• [Required action] Write out every entry exactly as it appears.

+ + +

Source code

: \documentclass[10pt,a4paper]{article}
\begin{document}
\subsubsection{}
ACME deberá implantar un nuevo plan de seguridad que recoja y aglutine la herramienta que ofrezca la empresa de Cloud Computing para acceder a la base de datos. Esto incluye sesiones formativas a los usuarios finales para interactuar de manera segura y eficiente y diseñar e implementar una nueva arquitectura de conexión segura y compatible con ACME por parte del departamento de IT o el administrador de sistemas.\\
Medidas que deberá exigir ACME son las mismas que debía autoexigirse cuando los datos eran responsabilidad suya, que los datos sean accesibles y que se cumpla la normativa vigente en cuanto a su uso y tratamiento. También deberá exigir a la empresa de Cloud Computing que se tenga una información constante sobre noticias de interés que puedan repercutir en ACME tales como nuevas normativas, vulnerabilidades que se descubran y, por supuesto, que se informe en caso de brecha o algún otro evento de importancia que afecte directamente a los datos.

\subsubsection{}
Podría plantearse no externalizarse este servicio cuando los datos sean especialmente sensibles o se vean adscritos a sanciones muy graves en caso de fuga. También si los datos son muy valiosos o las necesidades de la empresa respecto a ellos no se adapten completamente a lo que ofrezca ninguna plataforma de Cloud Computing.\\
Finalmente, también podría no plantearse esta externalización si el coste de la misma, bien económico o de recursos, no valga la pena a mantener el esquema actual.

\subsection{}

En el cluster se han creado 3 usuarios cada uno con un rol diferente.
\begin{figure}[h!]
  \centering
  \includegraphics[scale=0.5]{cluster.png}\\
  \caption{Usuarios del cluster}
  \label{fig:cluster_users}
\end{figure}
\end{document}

+ + +

• [Expected answer]
Source code

: \documentclass[10pt,a4paper]{article}
\begin{document}
\subsubsection{}
ACME deberá implantar un nuevo plan de seguridad que recoja y aglutine la herramienta que ofrezca la empresa de Cloud Computing para acceder a la base de datos. Esto incluye sesiones formativas a los usuarios finales para interactuar de manera segura y eficiente y diseñar e implementar una nueva arquitectura de conexión segura y compatible con ACME por parte del departamento de IT o el administrador de sistemas.\\
Medidas que deberá exigir ACME son las mismas que debía autoexigirse cuando los datos eran responsabilidad suya, que los datos sean accesibles y que se cumpla la normativa vigente en cuanto a su uso y tratamiento. También deberá exigir a la empresa de Cloud Computing que se tenga una información constante sobre noticias de interés que puedan repercutir en ACME tales como nuevas normativas, vulnerabilidades que se descubran y, por supuesto, que se informe en caso de brecha o algún otro evento de importancia que afecte directamente a los datos.

\subsubsection{}
Podría plantearse no externalizarse este servicio cuando los datos sean especialmente sensibles o se vean adscritos a sanciones muy graves en caso de fuga. También si los datos son muy valiosos o las necesidades de la empresa respecto a ellos no se adapten completamente a lo que ofrezca ninguna plataforma de Cloud Computing.\\
Finalmente, también podría no plantearse esta externalización si el coste de la misma, bien económico o de recursos, no valga la pena a mantener el esquema actual.

\subsection{}

En el cluster se han creado 3 usuarios cada uno con un rol diferente.
\begin{figure}[h!]
  \centering
  \includegraphics[scale=0.5]{cluster.png}\\
  \caption{Usuarios del cluster}
  \label{fig:cluster_users}
\end{figure}
\end{document}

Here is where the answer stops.